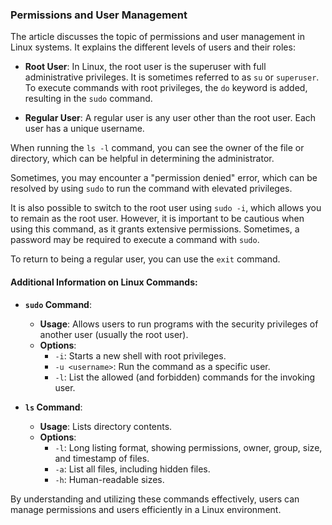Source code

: ### Permissions and User Management

The article discusses the topic of permissions and user management in Linux systems. It explains the different levels of users and their roles:

- **Root User**: In Linux, the root user is the superuser with full administrative privileges. It is sometimes referred to as `su` or `superuser`. To execute commands with root privileges, the `do` keyword is added, resulting in the `sudo` command.

- **Regular User**: A regular user is any user other than the root user. Each user has a unique username.

When running the `ls -l` command, you can see the owner of the file or directory, which can be helpful in determining the administrator.

Sometimes, you may encounter a "permission denied" error, which can be resolved by using `sudo` to run the command with elevated privileges.

It is also possible to switch to the root user using `sudo -i`, which allows you to remain as the root user. However, it is important to be cautious when using this command, as it grants extensive permissions. Sometimes, a password may be required to execute a command with `sudo`.

To return to being a regular user, you can use the `exit` command.

#### Additional Information on Linux Commands:

- **`sudo` Command**:
  - **Usage**: Allows users to run programs with the security privileges of another user (usually the root user).
  - **Options**:
    - `-i`: Starts a new shell with root privileges.
    - `-u <username>`: Run the command as a specific user.
    - `-l`: List the allowed (and forbidden) commands for the invoking user.

- **`ls` Command**:
  - **Usage**: Lists directory contents.
  - **Options**:
    - `-l`: Long listing format, showing permissions, owner, group, size, and timestamp of files.
    - `-a`: List all files, including hidden files.
    - `-h`: Human-readable sizes.

By understanding and utilizing these commands effectively, users can manage permissions and users efficiently in a Linux environment.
++++++++++
> [WHAT NEEDS TO BE DONE] Exactly as written, repeat the lines from the beginning of the entries up to and including the line with "The article discusses", but not the pictures.

> [ANSWER TO THIS TASK]
Source code

: ### Permissions and User Management

The article discusses the topic of permissions and user management in Linux systems. It explains the different levels of users and their roles:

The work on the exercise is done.